Seven years ago, this glacier was a ruin: pocked with craters from autocannons and missiles, and the larger concavities left by the passage of a Legionnaire. There had been bodies, too. And there’d been blood: startling, staining the snow a deep, nearly obscene crimson.
Still, Death was white. Fitting, then, that white was the color of mourning because here, in this blasted wilderness, Death had final dominion.
Clearly, his investigations had triggered something because, several months ago, he’d received an encrypted data crystal. When he finally broke the code, he’d listened with a sort of horrified fascination to a voice that, even electronically altered, he recognized as bubbling up from a nightmare.
“If you’re listening to this, Richard, then we will assume that you’ve finally caught on to my little joke. You will forgive me this indulgence, but you, being a trained investigator in—dare I say it—another life . . . well, I thought your mind might be up to a bit of challenge.

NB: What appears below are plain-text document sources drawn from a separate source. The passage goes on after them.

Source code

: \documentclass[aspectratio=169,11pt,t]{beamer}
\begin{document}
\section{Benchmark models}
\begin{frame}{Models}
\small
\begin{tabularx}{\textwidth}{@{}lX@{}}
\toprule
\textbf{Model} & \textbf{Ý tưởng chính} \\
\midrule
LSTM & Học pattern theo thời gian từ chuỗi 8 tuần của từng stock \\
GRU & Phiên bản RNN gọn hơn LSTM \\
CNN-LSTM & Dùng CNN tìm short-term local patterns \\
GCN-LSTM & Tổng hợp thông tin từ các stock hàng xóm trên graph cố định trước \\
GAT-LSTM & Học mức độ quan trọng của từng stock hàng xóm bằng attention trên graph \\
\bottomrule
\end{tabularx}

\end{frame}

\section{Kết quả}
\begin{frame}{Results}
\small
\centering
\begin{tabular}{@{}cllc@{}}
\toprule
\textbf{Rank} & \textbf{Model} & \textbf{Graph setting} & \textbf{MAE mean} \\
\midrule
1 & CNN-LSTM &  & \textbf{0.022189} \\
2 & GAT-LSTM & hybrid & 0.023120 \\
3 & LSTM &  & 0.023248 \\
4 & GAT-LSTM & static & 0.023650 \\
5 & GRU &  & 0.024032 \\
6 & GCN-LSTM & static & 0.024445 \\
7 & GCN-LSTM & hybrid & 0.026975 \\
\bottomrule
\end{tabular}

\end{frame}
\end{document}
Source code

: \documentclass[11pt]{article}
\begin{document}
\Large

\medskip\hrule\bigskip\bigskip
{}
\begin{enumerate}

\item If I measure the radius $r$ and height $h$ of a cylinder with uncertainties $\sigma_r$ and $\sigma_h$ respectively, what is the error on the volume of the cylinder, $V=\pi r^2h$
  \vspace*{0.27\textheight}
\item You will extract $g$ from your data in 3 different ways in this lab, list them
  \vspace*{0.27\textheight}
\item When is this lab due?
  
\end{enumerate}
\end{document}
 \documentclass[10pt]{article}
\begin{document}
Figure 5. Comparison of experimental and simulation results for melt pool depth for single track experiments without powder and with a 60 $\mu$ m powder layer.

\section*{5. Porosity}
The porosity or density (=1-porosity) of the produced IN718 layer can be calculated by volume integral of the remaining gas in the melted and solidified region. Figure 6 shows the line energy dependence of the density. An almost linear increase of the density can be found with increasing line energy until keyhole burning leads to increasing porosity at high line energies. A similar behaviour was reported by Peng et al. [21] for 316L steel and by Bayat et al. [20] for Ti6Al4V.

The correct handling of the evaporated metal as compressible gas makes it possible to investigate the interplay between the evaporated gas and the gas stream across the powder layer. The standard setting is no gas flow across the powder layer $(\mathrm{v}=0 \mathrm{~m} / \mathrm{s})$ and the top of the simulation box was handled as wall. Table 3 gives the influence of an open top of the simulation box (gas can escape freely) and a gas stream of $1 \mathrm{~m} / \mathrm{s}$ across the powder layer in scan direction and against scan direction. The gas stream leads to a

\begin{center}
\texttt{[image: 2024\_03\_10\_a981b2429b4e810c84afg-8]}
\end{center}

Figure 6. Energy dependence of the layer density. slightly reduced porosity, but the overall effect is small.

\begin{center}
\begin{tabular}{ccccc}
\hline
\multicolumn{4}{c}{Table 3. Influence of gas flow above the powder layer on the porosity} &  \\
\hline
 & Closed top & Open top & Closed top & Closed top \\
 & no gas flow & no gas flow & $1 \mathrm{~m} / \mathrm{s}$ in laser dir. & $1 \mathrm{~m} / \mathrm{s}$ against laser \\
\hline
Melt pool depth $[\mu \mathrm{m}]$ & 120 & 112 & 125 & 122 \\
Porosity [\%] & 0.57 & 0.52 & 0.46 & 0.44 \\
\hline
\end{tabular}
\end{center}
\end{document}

So congratulations are in order.
“But if you want to truly understand, remember: The mind is the great poem of winter, just as one man’s misery is another’s triumph. You can be sure I’m enjoying mine. Sketching my way through the Inner Sphere. Well, our paths might cross since we all proceed from whence we began. If so, then your misery may keep company with mine.”
On the glacier now, the thickening snow whipping round in gauzy veils. He was encased in cold-weather gear, his furred parka hood drawn tight around his face, a protective mask over his chin, mouth and nose, and goggles so he could see. He bent to his task, sonic drill in hand.
It’s got to be here. His shoulders and hands hummed from the drill’s vibrations as sound waves pummeled through compressed ice and snow. The work went fast, and that surprised him. When his depth gauge told him that he was no more than four centimeters from his prize, he knelt upon the ice and switched
to a sharp-edged ice trowel. Because this is where I began, in earnest.
The trowel struck something harder than ice with a perceptible clank. A metallic wedge protruded from the ice. When he’d unearthed the steel container and scraped away ice from the lock, he hesitated.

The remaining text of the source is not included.